Вероятно, то, что видел он в полуразрушенной псковской церкви, было выше, хотя бы потому, что на приговоренных войной к уничтожению иконах, явивших случайному созерцателю Сокровенную Истину, нерушимой охранительной грамотой отпечаталось время. Но Трофим не хотел сравнивать. Самым важным было то, что перед ним сейчас, сразу после разрушительной войны, творилось настоящее искусство – воскрешалась иконопись. И хотя далеко ей было до расцвета времен Рублева и Дионисия, тепла и милосердия было не занимать. Живой организм иконы, как никакое другое искусство впитывая недостающие времени качества, зримой молитвой сторицей восполнял их недостаток. «Что скажете? Нравится Вам»? Трофим безмолвствовал, только разводил руками да хлопал ими по бедрам. На прощанье он вдруг услышал, как ему тогда показалось, непонятно зачем сказанную фразу.

– Хорошо, когда вместе, но Вам надо свой дом построить. Вы – сильный человек, справитесь. Возьмите ссуду, говорят, скоро будут давать. Может, не в самом городке этом, как Вы его назвали, а где-то рядом, но только дом, своими руками построенный.

Больше они не разговаривали. Трофима перевели на другой участок, где иконописцам работать было слишком рано, а скоро в военкомате он получил ответ на свой запрос: госпиталь переехал в тот самый большой город недалеко от их поселка, и Трофим засобирался в дорогу.

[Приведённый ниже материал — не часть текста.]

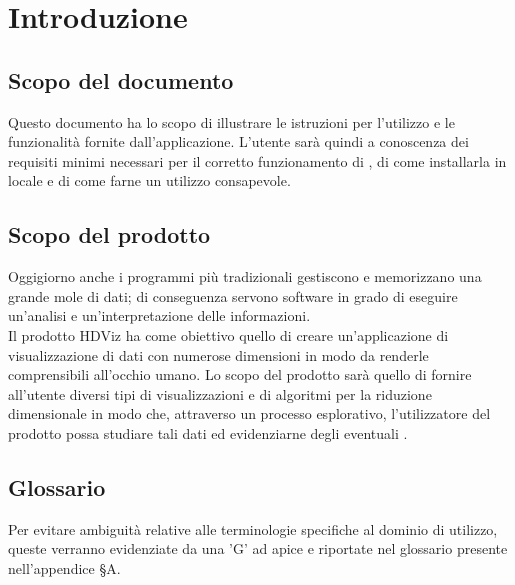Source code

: \section{Introduzione}
\subsection{Scopo del documento}
Questo documento ha lo scopo di illustrare le istruzioni per l'utilizzo e le funzionalità fornite dall'applicazione. L'utente sarà quindi a conoscenza dei requisiti minimi necessari per il corretto funzionamento di \NomeProgetto{}, di come installarla in locale e di come farne un utilizzo consapevole.

\subsection{Scopo del prodotto}
Oggigiorno anche i programmi più tradizionali gestiscono e memorizzano una grande mole di dati; di conseguenza servono software in grado di eseguire un'analisi e un'interpretazione delle informazioni.\\
Il prodotto HDViz ha come obiettivo quello di creare un'applicazione di visualizzazione di dati con numerose dimensioni in modo da renderle comprensibili all'occhio umano.  Lo scopo del prodotto sarà quello di fornire all'utente diversi tipi di visualizzazioni e di algoritmi per la riduzione dimensionale in modo che, attraverso un processo esplorativo, l'utilizzatore del prodotto possa studiare tali dati ed evidenziarne degli eventuali . 

\subsection{Glossario}
Per evitare ambiguità relative alle terminologie specifiche al dominio di utilizzo, queste verranno evidenziate da una 'G' ad apice e riportate nel glossario presente nell'appendice \S A.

Он торопился. Стараясь экономить время, добирался полустанками и на попутках, везущих скудные провиант и стройматериалы. Только бы успеть, вдруг опять переведут – не хочется думать. Но на сей раз госпиталь обосновался надолго. Трофим шел по разбитым улицам мимо холмов из битого кирпича и разнообразного мусора, наскоро убранного с проезжей части. Он уже ступил на мощеную серым от времени песчаником улицу, в конце которой стоял остов величественной некогда ротонды, служившей вестибюлем грандиозного медицинского учреждения, от которого, по большей части, остались одни только руины: громадная бомба, пробив кровлю и перекрытия, взорвала строение изнутри, разбросав далеко осколки мозаичных полов. Еще очень долго, пока существовала мостовая, дети собирали мелкие разноцветные камушки, потом некоторое время то тут, то там их можно было наблюдать намертво вплавленными в асфальт. Напротив растерзанная войной улица с новым названием начинала новую жизнь: немецкие военнопленные строили двухэтажный жилой микрорайон. Трофим скользнул равнодушным взглядом по жалким обтрепанным фигурам. Нет, наверное, страшнее наказания для человеческой гордыни, чем находиться в услужении у тех, кого в воззрениях своих низвел до животного уровня.

Бесконечные метры на пути к частично уцелевшему зданию, мучительно-долгое общение с вахтером, невыносимое ожидание, и, наконец, слезы, объятия и завистливые взгляды тех, кто так и не дождался своих любимых.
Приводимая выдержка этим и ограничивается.